**What you are asked to do**
Extract the lines up to and including the one that contains "for any generalization.", starting with the first line of the entries below, and omit the pictures.

**Information**

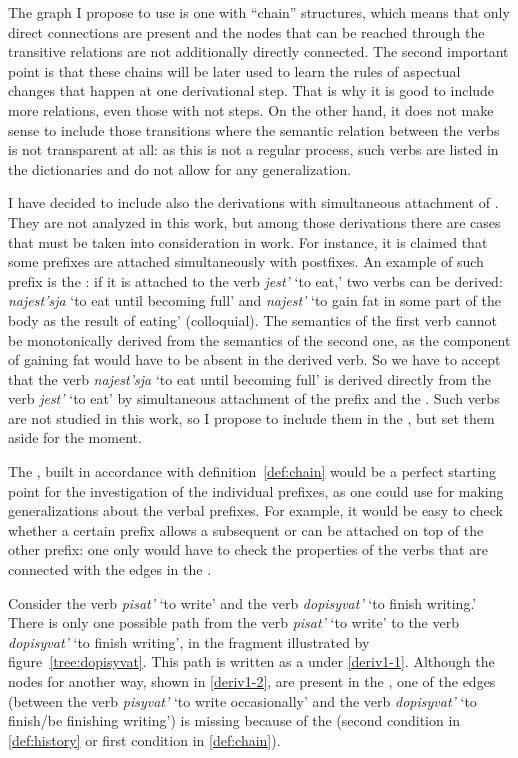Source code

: The graph I propose to use is one with ``chain'' structures, which means that only direct connections are present and the nodes that can be reached through the transitive relations are not additionally directly connected. The second important point is that these chains will be later used to learn the rules of aspectual changes that happen at one derivational step. That is why it is good to include more relations, even those with not  steps. On the other hand, it does not make sense to include those transitions where the semantic relation between the verbs is not transparent at all: as this is not a regular process, such verbs are listed in the dictionaries and do not allow for any generalization. 

I have decided to include also the derivations with simultaneous attachment of . They are not analyzed in this work, but among those derivations there are cases that must be taken into consideration in  work. For instance, it is claimed that some prefixes are attached simultaneously with postfixes. An example of such prefix is the  : if it is attached to the verb \textit{jest'} `to eat,' two verbs can be derived: \textit{najest'sja} `to eat until becoming full' and \textit{najest'} `to gain fat in some part of the body as the result of eating' (colloquial). The semantics of the first verb cannot be  monotonically derived from the semantics of the second one, as the component of gaining fat would have to be absent in the derived verb. So we have to accept that the verb \textit{najest'sja} `to eat until becoming full' is derived directly from the verb \textit{jest'} `to eat' by simultaneous attachment of the prefix and the . Such verbs are not studied in this work, so I propose to include them in the , but set them aside for the moment.
 
The , built in accordance with definition~\ref{def:chain} would be a perfect starting point for the investigation of the individual prefixes, as one could use  for making generalizations about the verbal prefixes. For example, it would be easy to check whether a certain prefix allows a subsequent  or can be attached on top of the other prefix: one only would have to check the properties of the verbs that are connected with the edges in the . 

Consider the verb {\it pisat'} `to write' and the verb {\it dopisyvat'} `to finish writing.' There is only one possible path from the verb {\it pisat'} `to write' to the verb {\it dopisyvat'} `to finish writing', in the  fragment illustrated by figure~\ref{tree:dopisyvat}. This path is written as a  under \ref{deriv1-1}. Although the nodes for another way, shown in \ref{deriv1-2}, are present in the , one of the edges (between the verb \textit{pisyvat'} `to write occasionally' and the verb \textit{dopisyvat'} `to finish/be finishing writing') is missing because of the  (second condition in \ref{def:history} or first condition in \ref{def:chain}).

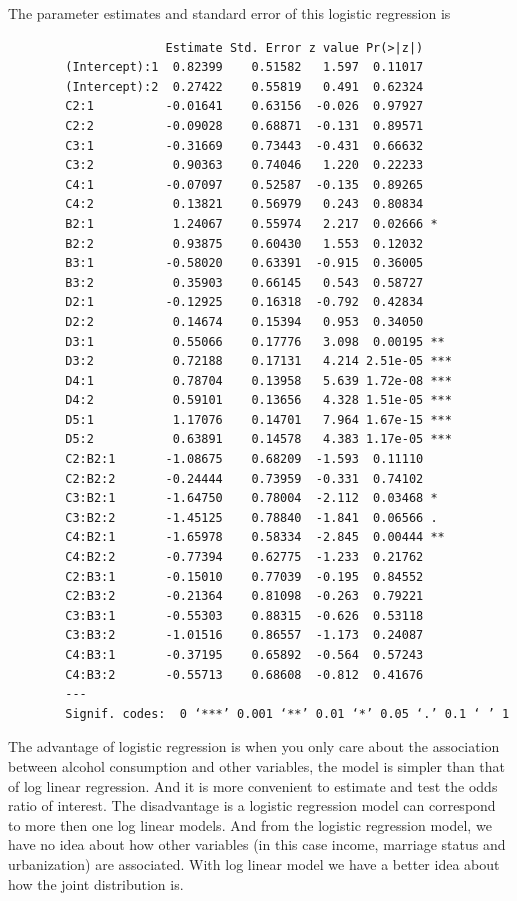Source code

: \documentclass{article}
\begin{document}
	The parameter estimates and standard error of this logistic regression is
	\begin{verbatim}
                      Estimate Std. Error z value Pr(>|z|)    
        (Intercept):1  0.82399    0.51582   1.597  0.11017    
        (Intercept):2  0.27422    0.55819   0.491  0.62324    
        C2:1          -0.01641    0.63156  -0.026  0.97927    
        C2:2          -0.09028    0.68871  -0.131  0.89571    
        C3:1          -0.31669    0.73443  -0.431  0.66632    
        C3:2           0.90363    0.74046   1.220  0.22233    
        C4:1          -0.07097    0.52587  -0.135  0.89265    
        C4:2           0.13821    0.56979   0.243  0.80834    
        B2:1           1.24067    0.55974   2.217  0.02666 *  
        B2:2           0.93875    0.60430   1.553  0.12032    
        B3:1          -0.58020    0.63391  -0.915  0.36005    
        B3:2           0.35903    0.66145   0.543  0.58727    
        D2:1          -0.12925    0.16318  -0.792  0.42834    
        D2:2           0.14674    0.15394   0.953  0.34050    
        D3:1           0.55066    0.17776   3.098  0.00195 ** 
        D3:2           0.72188    0.17131   4.214 2.51e-05 ***
        D4:1           0.78704    0.13958   5.639 1.72e-08 ***
        D4:2           0.59101    0.13656   4.328 1.51e-05 ***
        D5:1           1.17076    0.14701   7.964 1.67e-15 ***
        D5:2           0.63891    0.14578   4.383 1.17e-05 ***
        C2:B2:1       -1.08675    0.68209  -1.593  0.11110    
        C2:B2:2       -0.24444    0.73959  -0.331  0.74102    
        C3:B2:1       -1.64750    0.78004  -2.112  0.03468 *  
        C3:B2:2       -1.45125    0.78840  -1.841  0.06566 .  
        C4:B2:1       -1.65978    0.58334  -2.845  0.00444 ** 
        C4:B2:2       -0.77394    0.62775  -1.233  0.21762    
        C2:B3:1       -0.15010    0.77039  -0.195  0.84552    
        C2:B3:2       -0.21364    0.81098  -0.263  0.79221    
        C3:B3:1       -0.55303    0.88315  -0.626  0.53118    
        C3:B3:2       -1.01516    0.86557  -1.173  0.24087    
        C4:B3:1       -0.37195    0.65892  -0.564  0.57243    
        C4:B3:2       -0.55713    0.68608  -0.812  0.41676    
        ---
        Signif. codes:  0 ‘***’ 0.001 ‘**’ 0.01 ‘*’ 0.05 ‘.’ 0.1 ‘ ’ 1
	\end{verbatim}

	The advantage of logistic regression is when you only care about the association between alcohol consumption and other variables, the model is simpler than that of log linear regression. And it is more convenient to estimate and test the odds ratio of interest. The disadvantage is a logistic regression model can correspond to more then one log linear models. And from the logistic regression model, we have no idea about how other variables (in this case income, marriage status and urbanization) are associated. With log linear model we have a better idea about how the joint distribution is.
\end{document}
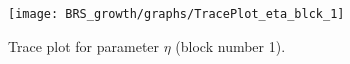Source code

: \begin{figure}[H]
\centering
  \texttt{[image: BRS\_growth/graphs/TracePlot\_eta\_blck\_1]}\\
    \caption{Trace plot for parameter ${\eta}$ (block number 1).}
\end{figure}
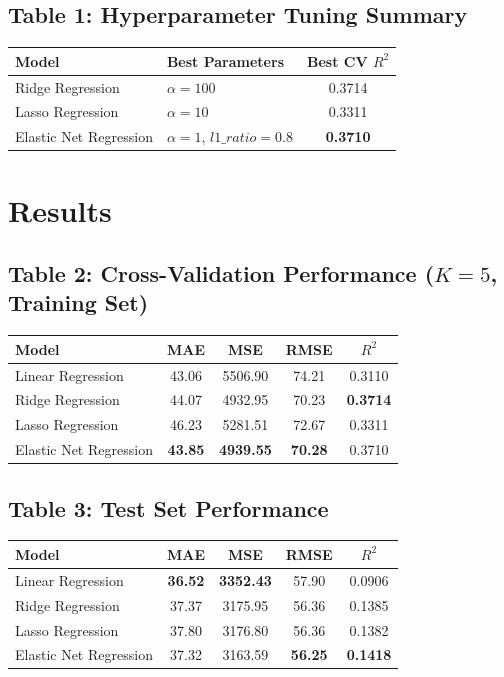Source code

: \documentclass[12pt,a4paper]{article}
\begin{document}
\subsection*{Table 1: Hyperparameter Tuning Summary}
\begin{tabular}{llc}
\toprule
Model & Best Parameters & Best CV $R^2$ \\
\midrule
Ridge Regression & $\alpha=100$ & 0.3714 \\
Lasso Regression & $\alpha=10$ & 0.3311 \\
Elastic Net Regression & $\alpha=1$, $l1\_ratio=0.8$ & \textbf{0.3710} \\
\bottomrule
\end{tabular}

\section{Results}

\subsection*{Table 2: Cross-Validation Performance ($K=5$, Training Set)}
\begin{tabular}{lcccc}
\toprule
Model & MAE & MSE & RMSE & $R^2$ \\
\midrule
Linear Regression & 43.06 & 5506.90 & 74.21 & 0.3110 \\
Ridge Regression & 44.07 & 4932.95 & 70.23 & \textbf{0.3714} \\
Lasso Regression & 46.23 & 5281.51 & 72.67 & 0.3311 \\
Elastic Net Regression & \textbf{43.85} & \textbf{4939.55} & \textbf{70.28} & 0.3710 \\
\bottomrule
\end{tabular}

\subsection*{Table 3: Test Set Performance}
\begin{tabular}{lcccc}
\toprule
Model & MAE & MSE & RMSE & $R^2$ \\
\midrule
Linear Regression & \textbf{36.52} & \textbf{3352.43} & 57.90 & 0.0906 \\
Ridge Regression & 37.37 & 3175.95 & 56.36 & 0.1385 \\
Lasso Regression & 37.80 & 3176.80 & 56.36 & 0.1382 \\
Elastic Net Regression & 37.32 & 3163.59 & \textbf{56.25} & \textbf{0.1418} \\
\bottomrule
\end{tabular}
\end{document}
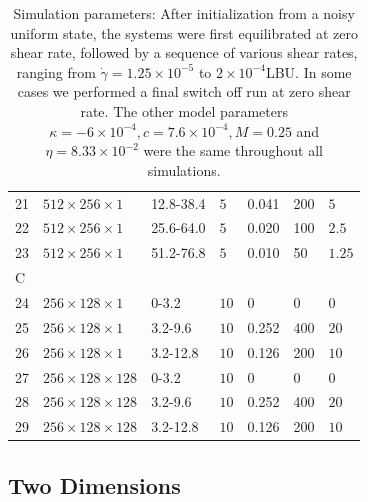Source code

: \documentclass[8.5pt,twoside,twocolumn]{article}
\begin{document}
\begin{table}[htp]
\begin{tabular*}{0.52\textwidth}{l|l|l|l|l|l|l}
21 & $512\times256\times1$ & 12.8-38.4& $5$ &0.041 & 200 &  $5$ \\
22 & $512\times256\times1$ & 25.6-64.0& $5$ &0.020 & 100 &  $2.5$ \\
23 & $512\times256\times1$ & 51.2-76.8& $5$ &0.010 & 50 &  $1.25$ \\
\hline
C & & & & & &\\
\hline
24 & $256\times128\times1$ & 0-3.2& $10$ &0 & 0 & 0 \\
25 & $256\times128\times1$ & 3.2-9.6& $10$ &0.252 & 400 &  $20$ \\
26 & $256\times128\times1$ & 3.2-12.8& $10$ &0.126 & 200 &  $10$ \\
\hline
27 & $256\times128\times128$ & 0-3.2 & $10$ &0 & 0 &  0 \\
28 & $256\times128\times128$ & 3.2-9.6 & $10$ &0.252 & 400 &  $20$\\
29 & $256\times128\times128$ & 3.2-12.8 & $10$ &0.126 & 200 &  $10$\\
\hline
\end{tabular*}

\caption{Simulation parameters: After initialization from a noisy uniform state, the systems were first equilibrated at zero shear rate, followed by a sequence of various shear rates, ranging from $\dot{\gamma}=1.25\times10^{-5}$ to $2\times10^{-4}$LBU. In some cases we performed a final switch off run at zero shear rate. The other model parameters $\kappa=-6\times10^{-4}, c=7.6\times10^{-4}, M=0.25$ and $\eta=8.33\times10^{-2}$ were the same throughout all simulations.}
\label{tab1}
\end{table}

\subsection{Two Dimensions}
\end{document}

**Written response**
Source code

: The graph I propose to use is one with ``chain'' structures, which means that only direct connections are present and the nodes that can be reached through the transitive relations are not additionally directly connected. The second important point is that these chains will be later used to learn the rules of aspectual changes that happen at one derivational step. That is why it is good to include more relations, even those with not  steps. On the other hand, it does not make sense to include those transitions where the semantic relation between the verbs is not transparent at all: as this is not a regular process, such verbs are listed in the dictionaries and do not allow for any generalization. 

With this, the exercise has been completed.